- Work item -
Look through the records below for the line with "1. https://aws.amazon.com/storagegateway/" and the line with "Created on 2023-03-09 14:14", then return those lines and all lines between, exactly.

- Data for this exercise -
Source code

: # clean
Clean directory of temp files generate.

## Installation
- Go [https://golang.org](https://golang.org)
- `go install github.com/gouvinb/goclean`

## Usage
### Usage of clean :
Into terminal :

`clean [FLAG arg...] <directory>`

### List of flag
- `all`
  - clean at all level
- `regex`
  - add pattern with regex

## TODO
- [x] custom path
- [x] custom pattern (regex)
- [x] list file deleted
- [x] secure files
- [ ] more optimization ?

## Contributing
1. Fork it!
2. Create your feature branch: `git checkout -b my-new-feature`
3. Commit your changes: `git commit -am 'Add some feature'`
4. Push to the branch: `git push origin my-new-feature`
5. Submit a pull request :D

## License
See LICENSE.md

--

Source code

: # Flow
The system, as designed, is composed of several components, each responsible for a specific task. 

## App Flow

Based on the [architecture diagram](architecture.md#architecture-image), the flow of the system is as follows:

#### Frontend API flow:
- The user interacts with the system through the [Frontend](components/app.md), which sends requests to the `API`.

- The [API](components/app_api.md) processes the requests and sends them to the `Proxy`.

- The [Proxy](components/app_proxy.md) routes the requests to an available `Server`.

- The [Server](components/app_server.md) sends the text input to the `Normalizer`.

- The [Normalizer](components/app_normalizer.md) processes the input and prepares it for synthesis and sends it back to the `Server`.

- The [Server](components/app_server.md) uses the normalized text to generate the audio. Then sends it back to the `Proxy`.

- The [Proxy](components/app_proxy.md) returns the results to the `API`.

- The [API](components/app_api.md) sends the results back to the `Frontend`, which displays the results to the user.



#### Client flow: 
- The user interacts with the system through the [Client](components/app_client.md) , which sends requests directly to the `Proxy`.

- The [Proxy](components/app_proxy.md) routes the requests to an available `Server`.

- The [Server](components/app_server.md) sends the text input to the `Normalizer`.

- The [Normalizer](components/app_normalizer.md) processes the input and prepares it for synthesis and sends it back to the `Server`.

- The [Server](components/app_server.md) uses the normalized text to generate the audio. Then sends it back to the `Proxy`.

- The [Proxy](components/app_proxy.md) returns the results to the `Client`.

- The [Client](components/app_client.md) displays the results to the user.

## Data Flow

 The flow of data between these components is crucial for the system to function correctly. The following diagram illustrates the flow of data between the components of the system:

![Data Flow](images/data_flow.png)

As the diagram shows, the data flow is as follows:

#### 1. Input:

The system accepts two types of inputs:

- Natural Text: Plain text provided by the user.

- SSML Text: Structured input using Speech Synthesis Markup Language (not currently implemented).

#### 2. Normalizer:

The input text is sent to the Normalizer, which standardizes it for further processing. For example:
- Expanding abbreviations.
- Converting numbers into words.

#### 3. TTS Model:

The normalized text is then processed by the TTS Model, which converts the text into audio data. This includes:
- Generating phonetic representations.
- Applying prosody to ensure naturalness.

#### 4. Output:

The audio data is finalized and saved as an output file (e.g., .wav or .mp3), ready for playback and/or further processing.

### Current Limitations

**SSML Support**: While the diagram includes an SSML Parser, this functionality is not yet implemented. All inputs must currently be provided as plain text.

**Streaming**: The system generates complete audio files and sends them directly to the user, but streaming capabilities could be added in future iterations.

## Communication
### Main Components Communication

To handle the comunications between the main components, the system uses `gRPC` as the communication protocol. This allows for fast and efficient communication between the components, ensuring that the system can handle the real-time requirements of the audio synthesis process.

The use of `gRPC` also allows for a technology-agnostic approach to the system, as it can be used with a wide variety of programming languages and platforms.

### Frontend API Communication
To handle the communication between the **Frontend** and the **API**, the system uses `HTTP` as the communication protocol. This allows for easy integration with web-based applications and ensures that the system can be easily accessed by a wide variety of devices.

...

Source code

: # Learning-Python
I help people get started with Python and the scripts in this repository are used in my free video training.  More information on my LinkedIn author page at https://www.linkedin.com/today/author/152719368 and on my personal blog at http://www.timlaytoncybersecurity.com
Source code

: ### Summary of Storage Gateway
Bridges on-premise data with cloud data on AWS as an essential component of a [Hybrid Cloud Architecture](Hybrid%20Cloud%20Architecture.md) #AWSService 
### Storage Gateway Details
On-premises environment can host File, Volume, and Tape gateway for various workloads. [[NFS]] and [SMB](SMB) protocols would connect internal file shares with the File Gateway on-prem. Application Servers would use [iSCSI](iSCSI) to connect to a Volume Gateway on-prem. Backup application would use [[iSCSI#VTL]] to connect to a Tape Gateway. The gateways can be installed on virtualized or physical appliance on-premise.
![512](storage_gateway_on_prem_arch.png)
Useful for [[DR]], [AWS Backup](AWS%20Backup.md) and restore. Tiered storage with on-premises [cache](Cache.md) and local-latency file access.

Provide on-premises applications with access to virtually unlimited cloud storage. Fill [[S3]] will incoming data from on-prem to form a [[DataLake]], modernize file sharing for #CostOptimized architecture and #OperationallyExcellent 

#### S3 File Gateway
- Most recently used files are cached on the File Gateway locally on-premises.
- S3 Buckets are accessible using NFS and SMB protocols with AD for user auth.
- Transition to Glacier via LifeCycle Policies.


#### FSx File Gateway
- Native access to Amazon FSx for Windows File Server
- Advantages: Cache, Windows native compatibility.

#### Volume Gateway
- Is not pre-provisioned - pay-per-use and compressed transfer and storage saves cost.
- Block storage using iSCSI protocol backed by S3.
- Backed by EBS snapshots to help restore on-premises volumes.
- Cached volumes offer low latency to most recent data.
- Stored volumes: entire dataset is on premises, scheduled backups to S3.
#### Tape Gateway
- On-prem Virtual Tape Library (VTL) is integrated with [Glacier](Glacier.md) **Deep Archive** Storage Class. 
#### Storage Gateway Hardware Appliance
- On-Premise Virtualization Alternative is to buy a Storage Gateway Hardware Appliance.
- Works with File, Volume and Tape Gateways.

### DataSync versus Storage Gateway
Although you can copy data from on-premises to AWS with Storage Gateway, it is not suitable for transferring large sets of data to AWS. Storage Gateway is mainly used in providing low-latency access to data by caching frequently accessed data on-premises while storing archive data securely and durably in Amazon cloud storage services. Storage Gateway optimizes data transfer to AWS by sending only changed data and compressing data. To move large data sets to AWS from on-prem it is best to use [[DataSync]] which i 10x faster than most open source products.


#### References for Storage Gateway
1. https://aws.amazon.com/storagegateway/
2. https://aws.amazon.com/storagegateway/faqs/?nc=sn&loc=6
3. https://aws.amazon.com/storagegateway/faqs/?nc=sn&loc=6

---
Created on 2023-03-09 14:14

- Task response -
1. https://aws.amazon.com/storagegateway/
2. https://aws.amazon.com/storagegateway/faqs/?nc=sn&loc=6
3. https://aws.amazon.com/storagegateway/faqs/?nc=sn&loc=6

---
Created on 2023-03-09 14:14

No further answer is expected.